The recent run in crude oil may not be enough to energize investors about the stocks it impacts most.
As the price of oil has risen 14 percent in one week, the energy sector has rallied 6 percent in the same time. However, the options market suggests that investors remain nervous about energy stocks, considerably more so than any other group in this year's broad market selloff.
"Everybody is an oil expert right now — people have reasons for why it's going up, people have reasons for why it's going down. But where they really express it is by buying options on the [energy sector ETF] XLE and on crude oil," Dennis Davitt of Harvest Volatility Advisors said Thursday on CNBC's "Power Lunch."
Comparatively, the implied volatility for XLE is more than 60 percent higher than it is for SPY, the ETF that tracks the S&P 500. Investor nervousness around crude oil seems even more extreme, with oil's implied volatility at almost triple that of the SPY. Implied volatility is a measure that uses options prices to track the magnitude of expected moves (especially to the downside) for a given stock or ETF.
"There's a great deal of uncertainty in the actual oil commodity that's flowing into the energy stocks, which also then in turn flows into the S&P 500," Davitt said Thursday.
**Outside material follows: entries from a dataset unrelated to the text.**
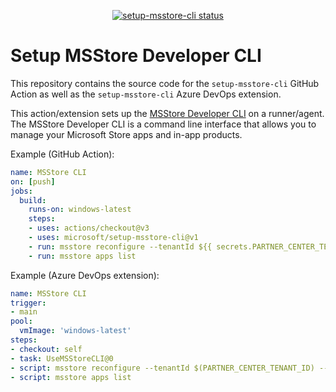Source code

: <p align="center">
  <a href="https://github.com/microsoft/setup-msstore-cli/actions"><img alt="setup-msstore-cli status" src="https://github.com/microsoft/setup-msstore-cli/workflows/build-test/badge.svg"></a>
</p>

# Setup MSStore Developer CLI

This repository contains the source code for the `setup-msstore-cli` GitHub Action as well as the `setup-msstore-cli` Azure DevOps extension.

This action/extension sets up the [MSStore Developer CLI](https://github.com/microsoft/msstore-cli) on a runner/agent.
The MSStore Developer CLI is a command line interface that allows you to manage your Microsoft Store apps and in-app products.

Example (GitHub Action):
  
```yaml
name: MSStore CLI
on: [push]
jobs:
  build:
    runs-on: windows-latest
    steps:
    - uses: actions/checkout@v3
    - uses: microsoft/setup-msstore-cli@v1
    - run: msstore reconfigure --tenantId ${{ secrets.PARTNER_CENTER_TENANT_ID }} --sellerId ${{ secrets.PARTNER_CENTER_SELLER_ID }} --clientId ${{ secrets.PARTNER_CENTER_CLIENT_ID }} --clientSecret ${{ secrets.PARTNER_CENTER_CLIENT_SECRET }}
    - run: msstore apps list
```

Example (Azure DevOps extension):
  
```yaml
name: MSStore CLI
trigger:
- main
pool:
  vmImage: 'windows-latest'
steps:
- checkout: self
- task: UseMSStoreCLI@0
- script: msstore reconfigure --tenantId $(PARTNER_CENTER_TENANT_ID) --sellerId $(PARTNER_CENTER_SELLER_ID) --clientId $(PARTNER_CENTER_CLIENT_ID) --clientSecret $(PARTNER_CENTER_CLIENT_SECRET)
- script: msstore apps list
```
In January, crude oil dropped below $27 a barrel to its lowest level since 2003. But recently the commodity has pared its deep losses, spurred by reports that Russia and Saudi Arabia may arrive at a deal to cut production in a market awash with supply.
Still, Gina Sanchez of Chantico Global remains skeptical that an output cut will be much help to the price of oil in the near term.
"Everybody assumes that if you cut supply we should see oil rise back up quickly, and the reality is there's so much oil out there and demand is so low, the demand problem has really exacerbated this," Sanchez said Thursday in a "Trading Nation" segment. "So while you may think that oil may come up, this pig is not even halfway through the python in terms of oversupply."